Engaging Regulators on Fintech Innovation
The future of tech regulation continues to be in flux, and lawmakers and regulators alike are asking for input from industry stakeholders on how it should evolve. On Tuesday, the U.S. Chamber of Commerce brought together leading voices from Congress, the Treasury Department, and regulatory agencies to discuss the regulatory landscape of financial technology. It was a wide-ranging and nuanced discussion that went far beyond fintech to explore how to broadly encourage beneficial technological innovation, from blockchain to data-driven markets to digital identity solutions.
Tech innovators face a complicated web of regulators with overlapping jurisdictions and interests. Monday’s event featured a number of government representatives, including Brent McIntosh, the General Counsel of the U.S. Department of the Treasury, Commissioner Hester Peirce from the Securities and Exchange Commission, Daniel Gorfine, the Director of LabCFTC and the Chief Innovation Officer at the Commodity Futures Trading Commission, and Paul Watkins, the Director of the Office of Innovation at the Bureau of Consumer Financial Protection. All emphasized the need to hear more from stakeholders about challenges to beneficial tech innovation. Here are just a few key themes from an extensive discussion:
Enlist regulators to help deal with regulatory fragmentation. Tech innovators face potential compliance challenges at both the federal and state level – and a technology like blockchain can fall under different regulatory frameworks depending on the way it’s deployed. The Treasury Department’s recent report on fintech and innovation calls for greater coordination between federal and state financial regulators to harmonize regulatory requirements as much as possible, a view shared by other agencies. The BCFP also has proposed trial disclosure rules that could potentially allow more flexibility for innovators who participate in certain state-level regulatory sandbox programs. Agencies need to hear about the points of friction to coordinate effectively.

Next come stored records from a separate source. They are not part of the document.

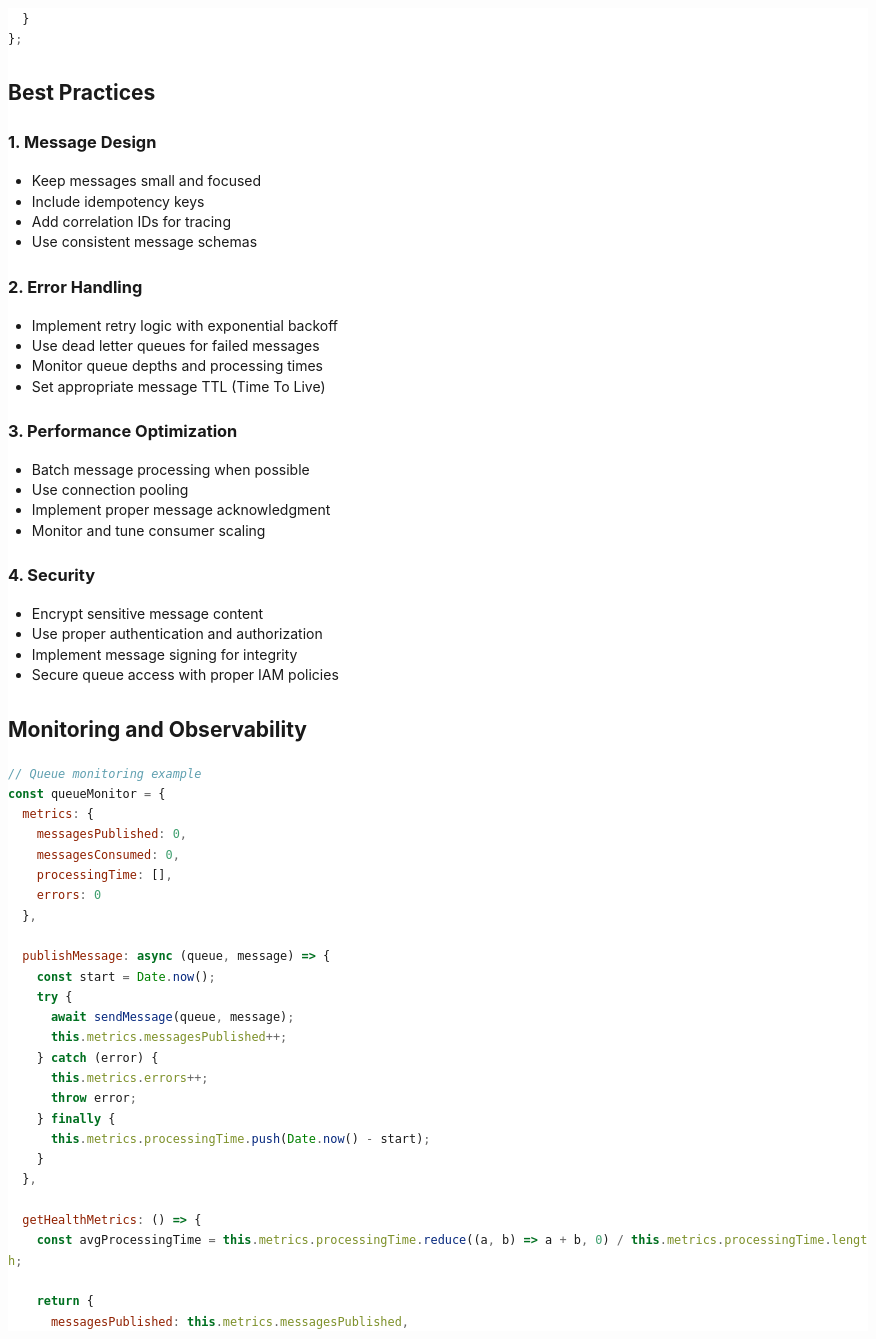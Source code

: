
 ```javascript
  }
};
```

## Best Practices

### 1. **Message Design**
- Keep messages small and focused
- Include idempotency keys
- Add correlation IDs for tracing
- Use consistent message schemas

### 2. **Error Handling**
- Implement retry logic with exponential backoff
- Use dead letter queues for failed messages
- Monitor queue depths and processing times
- Set appropriate message TTL (Time To Live)

### 3. **Performance Optimization**
- Batch message processing when possible
- Use connection pooling
- Implement proper message acknowledgment
- Monitor and tune consumer scaling

### 4. **Security**
- Encrypt sensitive message content
- Use proper authentication and authorization
- Implement message signing for integrity
- Secure queue access with proper IAM policies

## Monitoring and Observability

```javascript
// Queue monitoring example
const queueMonitor = {
  metrics: {
    messagesPublished: 0,
    messagesConsumed: 0,
    processingTime: [],
    errors: 0
  },
  
  publishMessage: async (queue, message) => {
    const start = Date.now();
    try {
      await sendMessage(queue, message);
      this.metrics.messagesPublished++;
    } catch (error) {
      this.metrics.errors++;
      throw error;
    } finally {
      this.metrics.processingTime.push(Date.now() - start);
    }
  },
  
  getHealthMetrics: () => {
    const avgProcessingTime = this.metrics.processingTime.reduce((a, b) => a + b, 0) / this.metrics.processingTime.length;
    
    return {
      messagesPublished: this.metrics.messagesPublished,
```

Make sure regulators understand technological trends and innovations before enforcement issues crop up. Just yesterday the CFTC released a primer on smart contracts using blockchain. It’s a timely example of an agency gathering information about a fast-developing application of technology, and using what it learns to educate stakeholders about potential benefits while also spotting potential issues. This kind of dialogue can help innovators understand what kind of regulatory or other legal risks are on the horizon – and avoid them.
Understand that existing laws apply even when novel technology is involved – but alert regulators when regulations aren’t tech-neutral and are inhibiting innovation. Plenty of existing laws – some more clear than others – govern consumer and investor protections when fintech and other technologies are introduced. But as Commissioner Peirce noted, analogizing to parenting, regulators should avoid “helicopter regulating.” And one key takeaway from the Treasury report is that regulation should be designed to avoid inhibiting consumer-friendly technological innovation. Regulators should be well-attuned to arguments that some outdated laws and regulations might single out and stifle responsible innovation.
And of course, Congress is ready and willing to weigh in too. Congressional Blockchain Caucus co-chairs Rep. Tom Emmer (R-MN) and Rep. Bill Foster (D-IL) emphasized that they were looking at blockchain-related issues in a bipartisan manner and both noted that blockchain has enormous potential even outside of financial transactions. They also invited stakeholders – including entrepreneurs – to educate members about technological trends and regulatory pressure points.
Stay tuned to hear how regulatory priorities develop in the next year – including whether consensus emerges around regulatory simplification or sandboxes. We expect continued government interest in innovators’ approaches, and companies should be mindful of future government scrutiny, whether of privacy and security practices or other potential impacts of new technology.